For that reason, the death rate in listeria outbreaks is often much higher than with other forms of food-borne bacteria.

William Marler, a Seattle lawyer who represents victims of food-borne illness, said this outbreak may turn out to be especially deadly simply because cantaloupe is a food eaten by many older people.

“Sometimes in outbreaks, it’s the population that’s consuming the food that drives the numbers,” Mr. Marler said. “In this instance, you’ve got a lot of people 60 and older who are consuming cantaloupe.”

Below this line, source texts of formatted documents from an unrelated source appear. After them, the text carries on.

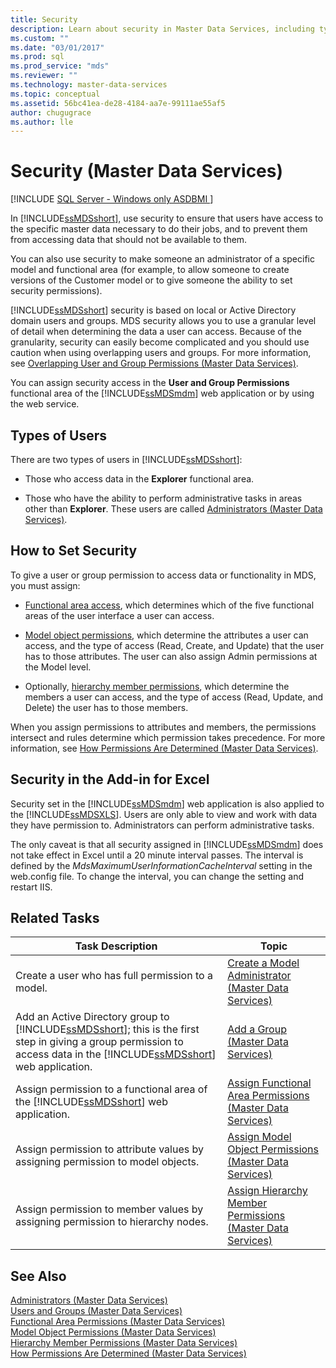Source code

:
 ```yaml
---
title: Security
description: Learn about security in Master Data Services, including types of users, how to set security, security in the add-in for Excel, and related tasks.
ms.custom: ""
ms.date: "03/01/2017"
ms.prod: sql
ms.prod_service: "mds"
ms.reviewer: ""
ms.technology: master-data-services
ms.topic: conceptual
ms.assetid: 56bc41ea-de28-4184-aa7e-99111ae55af5
author: chugugrace 
ms.author: lle
---
```

# Security (Master Data Services)

[!INCLUDE [SQL Server - Windows only ASDBMI  ](../includes/applies-to-version/sql-windows-only-asdbmi.md)]

  In [!INCLUDE[ssMDSshort](../includes/ssmdsshort-md.md)], use security to ensure that users have access to the specific master data necessary to do their jobs, and to prevent them from accessing data that should not be available to them.  
  
 You can also use security to make someone an administrator of a specific model and functional area (for example, to allow someone to create versions of the Customer model or to give someone the ability to set security permissions).  
  
 [!INCLUDE[ssMDSshort](../includes/ssmdsshort-md.md)] security is based on local or Active Directory domain users and groups. MDS security allows you to use a granular level of detail when determining the data a user can access. Because of the granularity, security can easily become complicated and you should use caution when using overlapping users and groups. For more information, see [Overlapping User and Group Permissions &#40;Master Data Services&#41;](../master-data-services/overlapping-user-and-group-permissions-master-data-services.md).  
  
 You can assign security access in the **User and Group Permissions** functional area of the [!INCLUDE[ssMDSmdm](../includes/ssmdsmdm-md.md)] web application or by using the web service.  
  
## Types of Users  
 There are two types of users in [!INCLUDE[ssMDSshort](../includes/ssmdsshort-md.md)]:  
  
-   Those who access data in the **Explorer** functional area.  
  
-   Those who have the ability to perform administrative tasks in areas other than **Explorer**. These users are called [Administrators &#40;Master Data Services&#41;](../master-data-services/administrators-master-data-services.md).  
  
## How to Set Security  
 To give a user or group permission to access data or functionality in MDS, you must assign:  
  
-   [Functional area access](../master-data-services/functional-area-permissions-master-data-services.md), which determines which of the five functional areas of the user interface a user can access.  
  
-   [Model object permissions](../master-data-services/model-object-permissions-master-data-services.md), which determine the attributes a user can access, and the type of access (Read, Create, and Update) that the user has to those attributes. The user can also assign Admin permissions at the Model level.  
  
-   Optionally, [hierarchy member permissions](../master-data-services/hierarchy-member-permissions-master-data-services.md), which determine the members a user can access, and the type of access (Read, Update, and Delete) the user has to those members.  
  
 When you assign permissions to attributes and members, the permissions intersect and rules determine which permission takes precedence. For more information, see [How Permissions Are Determined &#40;Master Data Services&#41;](../master-data-services/how-permissions-are-determined-master-data-services.md).  
  
## Security in the Add-in for Excel  
 Security set in the [!INCLUDE[ssMDSmdm](../includes/ssmdsmdm-md.md)] web application is also applied to the [!INCLUDE[ssMDSXLS](../includes/ssmdsxls-md.md)]. Users are only able to view and work with data they have permission to. Administrators can perform administrative tasks.  
  
 The only caveat is that all security assigned in [!INCLUDE[ssMDSmdm](../includes/ssmdsmdm-md.md)] does not take effect in Excel until a 20 minute interval passes. The interval is defined by the *MdsMaximumUserInformationCacheInterval* setting in the web.config file. To change the interval, you can change the setting and restart IIS.  
  
## Related Tasks  
  
|Task Description|Topic|  
|----------------------|-----------|  
|Create a user who has full permission to a model.|[Create a Model Administrator &#40;Master Data Services&#41;](../master-data-services/create-a-model-administrator-master-data-services.md)|  
|Add an Active Directory group to [!INCLUDE[ssMDSshort](../includes/ssmdsshort-md.md)]; this is the first step in giving a group permission to access data in the [!INCLUDE[ssMDSshort](../includes/ssmdsshort-md.md)] web application.|[Add a Group &#40;Master Data Services&#41;](../master-data-services/add-a-group-master-data-services.md)|  
|Assign permission to a functional area of the [!INCLUDE[ssMDSshort](../includes/ssmdsshort-md.md)] web application.|[Assign Functional Area Permissions &#40;Master Data Services&#41;](../master-data-services/assign-functional-area-permissions-master-data-services.md)|  
|Assign permission to attribute values by assigning permission to model objects.|[Assign Model Object Permissions &#40;Master Data Services&#41;](../master-data-services/assign-model-object-permissions-master-data-services.md)|  
|Assign permission to member values by assigning permission to hierarchy nodes.|[Assign Hierarchy Member Permissions &#40;Master Data Services&#41;](../master-data-services/assign-hierarchy-member-permissions-master-data-services.md)|  
  
## See Also  
 [Administrators &#40;Master Data Services&#41;](../master-data-services/administrators-master-data-services.md)   
 [Users and Groups &#40;Master Data Services&#41;](../master-data-services/users-and-groups-master-data-services.md)   
 [Functional Area Permissions &#40;Master Data Services&#41;](../master-data-services/functional-area-permissions-master-data-services.md)   
 [Model Object Permissions &#40;Master Data Services&#41;](../master-data-services/model-object-permissions-master-data-services.md)   
 [Hierarchy Member Permissions &#40;Master Data Services&#41;](../master-data-services/hierarchy-member-permissions-master-data-services.md)   
 [How Permissions Are Determined &#40;Master Data Services&#41;](../master-data-services/how-permissions-are-determined-master-data-services.md)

The outbreak appeared to be the third worst attributed to any form of food-borne illness, in terms of the number of deaths, since the C.D.C. began regularly tracking such outbreaks in the early 1970s.

The deadliest outbreak in the United States since then occurred in 1985, when a wave of listeria illness, linked to Mexican-style fresh cheese, swept through California. A C.D.C. database says that 52 deaths were attributed to the outbreak, but news reports at the time put the number as high as 84.

The second deadliest outbreak was in 1998 and 1999, when there were 14 deaths in a listeria outbreak linked to hot dogs and delicatessen meats.

With Tuesday’s updated death toll, the Rocky Ford cantaloupe outbreak surpassed the 2008 deaths associated with salmonella-tainted peanuts and peanut butter produced by a Georgia company, the Peanut Corporation of America. That outbreak, which drew a large amount of news coverage, killed nine people and sickened more than 700.

The huge outbreak this year in Europe of a rare form of E. coli bacteria attributed to fenugreek sprouts killed at least 50 people.

Listeria is a common bacteria that can be found in soil, water, decaying plant matter and manure. A strain of the organism, called Listeria monocytogenes, was first found to cause illness linked to food in the early 1980s. Since then, only a handful of listeria outbreaks have been associated with fresh fruits and vegetables. The majority of outbreaks were caused by tainted meat or dairy products.

It can take more than two months for a person exposed to the bacteria to fall ill, which means that it is often difficult to identify a food that carried the pathogen.

Unlike some other bacteria, listeria also grows well at low temperatures, meaning it can be difficult to eliminate from refrigerated areas used to process or store foods.

The Food and Drug Administration said it has found the strain of the bacteria on melons and on equipment in the Colorado farm’s packing house. But investigators have not said how they believe the contamination occurred.

The first illnesses in the outbreak began appearing in August.